Hello. I just read your post and I wanted to say about my experience with depression and anxiety. Is when I feel frustrated at myself or anyone around me I lose it. I have a small son and when I either cry or yell at my parents or give my son the strict look (since I can’t yell at him, as he’s autistic and my parents want me to be careful with my attitude around him) he’ll join along with me crying or holding me which he does all the time. He’ll hold my hand or my leg looking up at me with sad eyes and about to tear up, I sometimes move away from him and he’ll continue coming towards me. It seriously breaks my heart when my little angel comes to stay beside me I’ll just let out my tears hugging him tightly. Asking myself why me? Why me of all people that I had to lose it? And I know from my heart god sent me my little muted boy just four years ago into my life

BonnieSue profile image
BonnieSue

Hi greengoatgirl,

I hear your frustration and I'm sorry you're having such a rough time. I have 3 sons with ADD/ADHD, my husband had it, I might be ADD myself according to my psychiatrist, and I do understand a lot about it. It's a tough, challenging thing to live with for everyone involved. It interferes with almost every aspect of your life.

Off the top of my head I can suggest that you do a search for your boyfriend on "symptoms of ADD/ADHD" and present the list and descriptions to him. Better yet, would he be willing to do the search himself? Then he could move on to another search for ways that both the ADD/ADHD person compensates for the problems on the list and how people close to the person need to learn to cope with those same problems. It's a start. There's a huge amount of research and literature on this subject. Hopefully he finds some of that good information.

I'm here if you have more you want to vent, say or ask. Take care.

Hugs, Love, and Blessings...

fauxartist profile image
fauxartist

first off....he won't get it if he does not have it.....no one can understand this disease like another person that has it too. So just calmly and when you have time, explain this to your boyfriend...that he cannot fix you, and this is not your fault, you don't want to feel this way, but there is no cure, just management. And that when you are going through those dark days to just be there, be supportive, but don't be critical because it just makes things worse for you, and if he loves you....just leave you be but let you know he is there for you.

pink318 profile image
pink318

Hi greengoatgirl,

I’m sorry you are having a difficult time. While reading your post, it reminded me of my friend who is also going through the same experience. Most of the time, she argues with her husband because she also thought that she is alone and she cannot feel his support. Their marriage is at risk because of my friend’s depression so both of them decided to get join a support group whom they can share their daily struggles. The encouragement and sharing in the group has been a big help in managing their situation.

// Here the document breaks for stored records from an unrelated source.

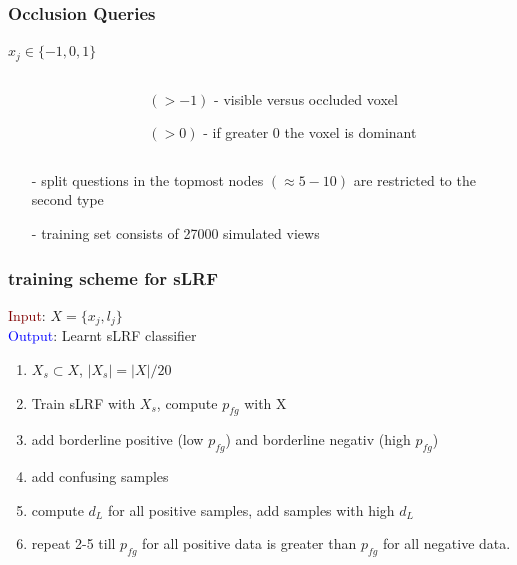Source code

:\documentclass[xcolor=dvipsnames]{beamer}
\begin{document}
\begin{frame}
	\frametitle{Occlusion Queries}
	\Large
	\begin{center}
		$x_j \in \{-1, 0, 1\}$
	\end{center}
	\begin{columns}
		\begin{column}{.3\textwidth}
		\end{column}
		\begin{column}{.7\textwidth}
			\begin{itemize}
				\item[$(> -1)$ - ] visible versus occluded voxel
				\item[$(>  0)$ - ] if greater $0$ the voxel is dominant
			\end{itemize}
		\end{column}
	\end{columns}
	
	\vspace{.5cm}
	\begin{itemize}
		\item[-] split questions in the topmost nodes $(\approx 5 - 10)$ are restricted to the second type
		\item[-] training set consists of 27000 simulated views
	\end{itemize}
\end{frame}

\begin{frame}
\frametitle{training scheme for sLRF}

\large

\textcolor{Maroon}{Input}: $X = \{x_j, l_j\}$ \\
\textcolor{Blue}{Output}: Learnt sLRF classifier

\begin{enumerate}
	\item $X_s \subset X$, $\lvert X_s \rvert = \lvert X \rvert / 20$
	\item Train sLRF with $X_s$, compute $p_{fg}$ with X
	\item add borderline positive (low $p_{fg}$) and borderline negativ (high $p_{fg}$)
	\item add confusing samples
	\item compute $d_L$ for all positive samples, add samples with high $d_L$
	\item repeat 2-5 till $p_{fg}$ for all positive data is greater than $p_{fg}$ for all negative data.
\end{enumerate}

\end{frame}
\end{document}
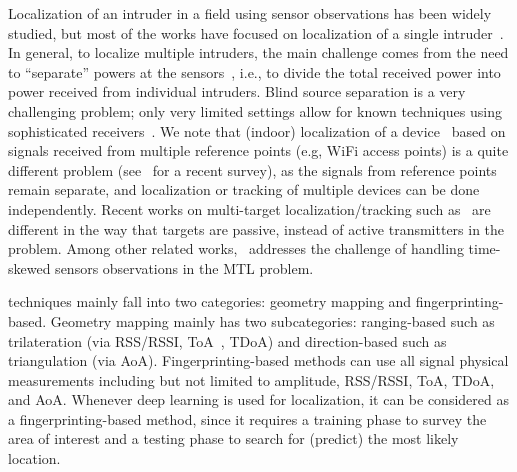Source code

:  Localization of an intruder in a field using sensor observations has been widely studied, but most of the works have focused on
localization of a single intruder~\cite{infocom18-spectrum,dutta2016see}.
In general, to localize multiple intruders, the main challenge comes
from the need to ``separate'' powers at the sensors~\cite{mobicom-30},
i.e., to divide the total received power into power received from
individual intruders. Blind source separation is a very challenging
problem; only very limited settings allow for known
techniques using sophisticated receivers~\cite{freq-sig,ben-zhao}.
We note that (indoor) localization of a
  device~\cite{infocom00-radar} based on signals received from multiple reference points (e.g, WiFi access
  points) is a quite different problem
  (see~\cite{zafari-19} for a recent survey), as the signals from
  reference points remain separate, and localization or tracking of multiple
  devices can be done independently.
  Recent works on multi-target localization/tracking such as~\cite{ipsn19-multipassive} are different in the way that targets are passive, instead of active transmitters in the \mtl problem.
Among other related works,~\cite{multi-tx-dyspan-19} addresses the challenge of handling time-skewed sensors observations in the MTL problem.

 techniques mainly fall into two categories: geometry mapping and fingerprinting-based.
Geometry mapping mainly has two subcategories: ranging-based such as trilateration (via RSS/RSSI, ToA~\cite{zongxing2022tracking}, TDoA) and direction-based such as triangulation (via AoA).
Fingerprinting-based methods can use all signal physical measurements including but not limited to amplitude, RSS/RSSI, ToA, TDoA, and AoA.
Whenever deep learning is used for localization, it can be considered as a fingerprinting-based method, since it requires a 
training phase to survey the area of interest and a testing phase to search for (predict) the most likely location.

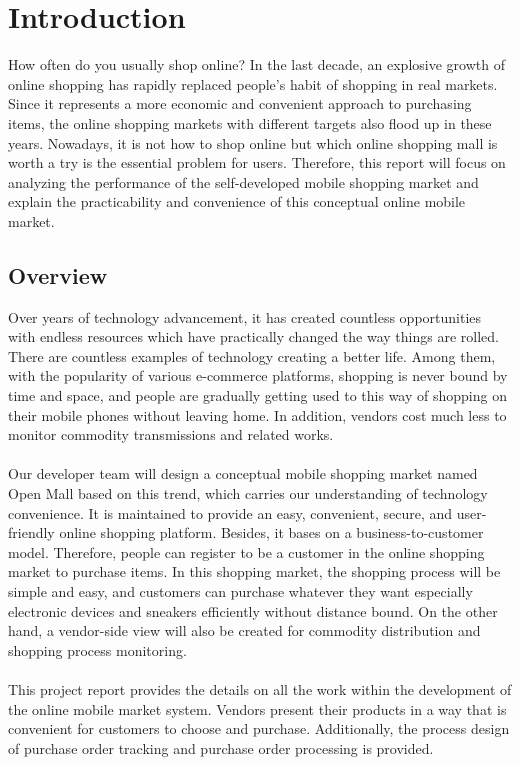 \documentclass{article}
\begin{document}
\tableofcontents

\clearpage
\listoflistings


\section{Introduction}

How often do you usually shop online? In the last decade, an explosive growth of online shopping has rapidly replaced people’s habit of shopping in real markets. Since it represents a more economic and convenient approach to purchasing items, the online shopping markets with different targets also flood up in these years\cite{1}. Nowadays, it is not how to shop online but which online shopping mall is worth a try is the essential problem for users. Therefore, this report will focus on analyzing the performance of the self-developed mobile shopping market and explain the practicability and convenience of this conceptual online mobile market.
\subsection{Overview}

Over years of technology advancement, it has created countless opportunities with endless resources which have practically changed the way things are rolled. There are countless examples of technology creating a better life. Among them, with the popularity of various e-commerce platforms, shopping is never bound by time and space, and people are gradually getting used to this way of shopping on their mobile phones without leaving home. In addition, vendors cost much less to monitor commodity transmissions and related works. 
\\\\
Our developer team will design a conceptual mobile shopping market named Open Mall based on this trend, which carries our understanding of technology convenience. It is maintained to provide an easy, convenient, secure, and user-friendly online shopping platform. Besides, it bases on a business-to-customer model. Therefore, people can register to be a customer in the online shopping market to purchase items\cite{2}. 
In this shopping market, the shopping process will be simple and easy, and customers can purchase whatever they want especially electronic devices and sneakers efficiently without distance bound. On the other hand, a vendor-side view will also be created for commodity distribution and shopping process monitoring.
\\\\
This project report provides the details on all the work within the development of the online mobile market system. Vendors present their products in a way that is convenient for customers to choose and purchase. Additionally, the process design of purchase order tracking and purchase order processing is provided.
\end{document}
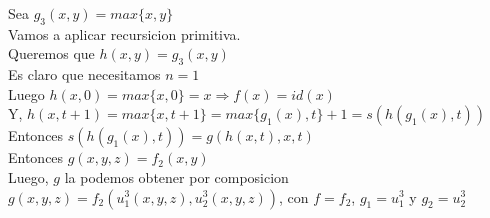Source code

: \documentclass[]{article}
\begin{document}
\begin{flushleft}
	Sea $g_{3}(x,y) = max\lbrace x,y \rbrace$\linebreak
	\\Vamos a aplicar recursicion primitiva. 
	\\Queremos que $h(x,y) = g_{3}(x,y)$
	\\Es claro que necesitamos $n=1$
	\\Luego $h(x,0) = max \lbrace x, 0 \rbrace = x \Rightarrow f(x) = id(x)$
	\\Y, $h(x,t+1) = max \lbrace {x, t+1} \rbrace = max \lbrace g_{1}(x), t \rbrace + 1 = s(h(g_{1}(x),t))$
	\\Entonces 	$s(h(g_{1}(x),t)) = g(h(x,t),x,t)$
	\\Entonces $g(x,y,z) = f_{2}(x,y)$
	\\Luego, $g$ la podemos obtener por composicion $g(x,y,z)=f_{2}(u^{3}_{1}(x,y,z),u^{3}_{2}(x,y,z))$, con $f = f_{2}$, $g_{1} = u^{3}_{1}$ y $g_{2} = u^{3}_{2}$
	
\end{flushleft}
\end{document}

I hope you and your boyfriend can also join a group that can help you to feel better.

I pray that you can get the support you need. Please update us. God bless.

Tikirob profile image
Tikirob

I learned it’s really hard to teach a person to get it. non anxiety driven people just don’t have the same intuition. So I think it’s easier to either accept that the person doesn’t get it or create good boundaries with the person so that they do not add frustration to your anxiety. This is not to say that he can’t be helpful and compassionate of the two of you can’t try to make it work but for me and my ex a bit of distance was helpful in dealing with my disorder.